Minggu, 26 Februari 2012

Perempuan Menguap Walau Punya Kata dan Bahasa


 http://weheartit.com/itsalexlopez


Sulit menjadi wanita. Ah, penggunaan kata yang merujuk pada manusia yang bervagina pun masih kontroversial. Ada sebagian pihak yang menganjurkan pemakaian kata perempuan untuk merujuk pada mereka yang juga diberkahi dengan rahim dimana jutaan bahkan lebih orang hebat lahir daripadanya. Penggunaan kata wanita untuk merujuk pada kami yang punya vagina dan rahim dianggap merendahkan harkat karena makna kata tersebut berarti sebagai jenis kelamin yang sukarela ditata oleh jenis kelamin oposisinya, pria.
 
Biar menyenangkan semua pihak, baiklah saya akan menggunakan kata perempuan untuk seterusnya dalam tulisan ini. Untuk tulisan yang lain, insyaallah kalau ingat akan dipakai terus. Amin…

Saya bilang sulit menjadi perempuan. Dalam banyak hal yang melibatkan partisipasi perempuan di ruang publik, peran perempuan masih dikerdilkan. Untuk wilayah bahasa saja, perempuan tak punya bahasanya sendiri yang dapat merepresentasikan diri dan kondisinya. Semua bentukan patriarki. Lebih menderitanya lagi, saat perempuan berusaha berbicara di ruang publik, banyak pihak yang masih menyangsikan keabsahan dan tingkat pengetahuan perempuan. Kalau kata upin&ipin ,”kasihan, kasihan, kasihan…”

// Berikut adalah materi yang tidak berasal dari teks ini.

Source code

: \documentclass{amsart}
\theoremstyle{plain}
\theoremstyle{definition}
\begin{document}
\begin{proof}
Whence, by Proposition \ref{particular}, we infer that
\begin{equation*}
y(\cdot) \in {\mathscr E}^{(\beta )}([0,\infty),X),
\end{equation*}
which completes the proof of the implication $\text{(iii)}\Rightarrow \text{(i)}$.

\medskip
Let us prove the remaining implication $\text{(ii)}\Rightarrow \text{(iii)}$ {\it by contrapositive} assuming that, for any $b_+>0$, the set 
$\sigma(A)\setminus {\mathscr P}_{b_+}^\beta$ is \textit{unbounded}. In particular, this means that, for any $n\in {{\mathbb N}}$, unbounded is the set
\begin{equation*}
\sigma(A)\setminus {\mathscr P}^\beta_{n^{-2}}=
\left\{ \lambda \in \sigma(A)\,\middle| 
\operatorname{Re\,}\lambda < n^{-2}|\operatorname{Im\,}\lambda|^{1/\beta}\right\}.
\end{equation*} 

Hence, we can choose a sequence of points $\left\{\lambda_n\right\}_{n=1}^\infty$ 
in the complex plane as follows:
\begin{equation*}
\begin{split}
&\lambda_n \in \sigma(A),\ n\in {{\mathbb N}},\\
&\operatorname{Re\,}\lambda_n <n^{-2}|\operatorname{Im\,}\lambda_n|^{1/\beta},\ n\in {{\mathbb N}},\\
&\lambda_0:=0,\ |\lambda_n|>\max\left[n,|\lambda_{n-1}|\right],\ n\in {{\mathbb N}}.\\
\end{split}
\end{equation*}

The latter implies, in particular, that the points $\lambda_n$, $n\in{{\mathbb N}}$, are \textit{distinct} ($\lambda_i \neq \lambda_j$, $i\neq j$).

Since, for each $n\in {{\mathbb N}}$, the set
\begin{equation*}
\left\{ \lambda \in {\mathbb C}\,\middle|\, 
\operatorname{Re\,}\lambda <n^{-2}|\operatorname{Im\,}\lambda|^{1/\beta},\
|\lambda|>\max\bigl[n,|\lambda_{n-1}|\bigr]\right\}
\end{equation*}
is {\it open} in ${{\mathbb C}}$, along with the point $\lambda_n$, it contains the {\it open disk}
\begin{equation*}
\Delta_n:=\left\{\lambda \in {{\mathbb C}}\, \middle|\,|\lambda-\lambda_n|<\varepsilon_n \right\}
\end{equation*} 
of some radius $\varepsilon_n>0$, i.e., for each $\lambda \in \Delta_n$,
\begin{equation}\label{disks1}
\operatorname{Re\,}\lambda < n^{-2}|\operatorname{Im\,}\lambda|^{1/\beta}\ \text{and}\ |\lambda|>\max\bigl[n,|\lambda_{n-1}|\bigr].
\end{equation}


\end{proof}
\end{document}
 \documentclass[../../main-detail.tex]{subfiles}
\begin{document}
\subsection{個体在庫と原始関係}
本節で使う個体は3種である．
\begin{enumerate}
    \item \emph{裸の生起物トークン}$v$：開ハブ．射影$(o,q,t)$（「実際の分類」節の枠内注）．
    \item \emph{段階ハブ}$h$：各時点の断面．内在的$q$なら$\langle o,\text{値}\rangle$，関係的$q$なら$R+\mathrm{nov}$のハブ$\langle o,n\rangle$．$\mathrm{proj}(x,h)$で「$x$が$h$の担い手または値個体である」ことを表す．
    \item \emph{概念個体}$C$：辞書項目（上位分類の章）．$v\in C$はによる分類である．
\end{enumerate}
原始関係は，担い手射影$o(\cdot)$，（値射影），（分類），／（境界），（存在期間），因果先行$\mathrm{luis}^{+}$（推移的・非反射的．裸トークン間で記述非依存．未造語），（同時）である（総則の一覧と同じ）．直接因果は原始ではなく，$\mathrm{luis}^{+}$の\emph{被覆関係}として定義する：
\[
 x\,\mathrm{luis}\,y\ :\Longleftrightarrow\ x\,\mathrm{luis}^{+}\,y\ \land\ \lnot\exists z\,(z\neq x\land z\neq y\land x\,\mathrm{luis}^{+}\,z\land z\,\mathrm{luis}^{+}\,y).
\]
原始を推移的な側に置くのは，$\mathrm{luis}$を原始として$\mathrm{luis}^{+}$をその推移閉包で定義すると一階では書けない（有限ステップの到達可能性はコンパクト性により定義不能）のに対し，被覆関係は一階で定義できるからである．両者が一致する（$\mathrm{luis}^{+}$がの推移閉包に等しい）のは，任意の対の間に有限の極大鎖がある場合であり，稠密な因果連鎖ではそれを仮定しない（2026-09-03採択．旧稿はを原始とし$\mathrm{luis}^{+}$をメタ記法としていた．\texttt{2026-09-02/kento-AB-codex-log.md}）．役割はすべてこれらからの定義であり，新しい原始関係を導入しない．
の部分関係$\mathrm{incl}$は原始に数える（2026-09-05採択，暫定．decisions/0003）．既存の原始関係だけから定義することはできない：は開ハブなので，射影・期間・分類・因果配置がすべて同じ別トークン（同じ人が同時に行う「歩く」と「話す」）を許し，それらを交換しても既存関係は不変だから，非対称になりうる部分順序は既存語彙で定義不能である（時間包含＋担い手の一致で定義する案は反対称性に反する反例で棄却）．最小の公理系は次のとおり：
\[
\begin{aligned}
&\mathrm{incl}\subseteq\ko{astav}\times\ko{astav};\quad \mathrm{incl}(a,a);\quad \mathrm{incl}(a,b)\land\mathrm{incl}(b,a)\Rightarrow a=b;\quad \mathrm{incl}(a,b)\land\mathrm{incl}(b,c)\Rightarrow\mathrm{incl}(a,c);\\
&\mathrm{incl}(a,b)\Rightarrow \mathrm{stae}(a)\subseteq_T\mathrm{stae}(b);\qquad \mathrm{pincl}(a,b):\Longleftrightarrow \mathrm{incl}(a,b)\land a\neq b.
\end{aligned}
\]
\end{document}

Misalnya saja dalam forum formal seperti diskusi kelompok kecil saja, seringkali pendapat perempuan diabaikan. Padahal ia baru saja akan menyampaikan apa yang menurutnya. Namun pendapatnya main di-cut begitu saja oleh sebagian orang sembari melengos pura-pura tuli saat perempuan berbicara. Atau dalam sebuah relasi kedekatan personal dengan jenis kelamin oposisi, perempuan juga sering dianggap tak punya bahasa bahkan mungkin tak paham bahasa yang digunakan pasangannya. Laki-laki seringkali mengklaim diri mereka paling rasional dengan argumentasi super komprehensif yang berbasis pada persoalan makro dan berkaitan dengan jumlah massa yang besar, sementara perempuan yang berbicara lewat pengalamannya dianggap tak rasional dan perasa. Padahal yang terjadi tidak sekaku itu. Tidak pernah sekaku itu, saudara-saudari!

Perempuan yang memiliki keterbatasan bahasa dan pengalaman memang hanya akan berbicara mengenai apa yang ia alami dan pelajari sehingga menurut saya, itulah salah satu alasan mengapa biasanya perempuan dianggap sangat sensitif dan perasa. Namun bukan berarti ia miskin nalar. 
 
Saya teringat tagline sebuah iklan produk kecantikan, ”karena perempuan ingin dimengerti”, rasanya memang benar. Bukan hanya oleh sesamanya, melainkan juga oleh oposisinya. Kerelaan laki-laki untuk mau memahami sisi perempuan yang satu ini memang bukan perkara gampang, karena implementasinya dibutuhkan kesabaran, kerelaan, dan kebesaran hati bahwa perempuan butuh diberikan tempat, perhatian, serta kesempatan yang layak. 
 
Saya percaya dengan apa yang pernah disampaikan Freud, si bapak psikoanalisis bahwa perempuan memiliki histerianya yang tak disadari. Kepercayaan ini dapat saya jawab karena keterbatasan kesempatan pada perempuan dibandingkan dengan jenis kelamin oposisinya, laki-laki. Saat perempuan mencoba menyuarakan suara hatinya dan tidak diberikan ruang apalagi didengarkan, maka ia sebagai pihak yang selama ini menjadi subordinat akan menyimpan segala rasa kecewa, marah, sedih, dan lainnya secara tak sadar di mana nantinya endapan emosi tersebut menumpuk menjadi histeria. Sehingga jangan heran jika perempuan lekat dengan klaim-klaim semacam emosi-an, makhluk yang tak tenang, tak berpikir, serta sederet julukan lain yang menyudutkan perempuan.

Hah, sedihnya menjadi seorang perempuan. Saat ia ingin ada yang mendengarkan banyak orang tak peduli. Namun saat banyak orang butuh pelampiasan libidonya, banyak yang mencari perempuan karena hanya menginginkan tubuhnya terutama vaginanya tanpa pernah mau sedikit saja belajar mendengarkan apa yang dirasakan perempuan. 
 
Terkutuklah kalian yang hanya berpikir dengan kelamin saja!!!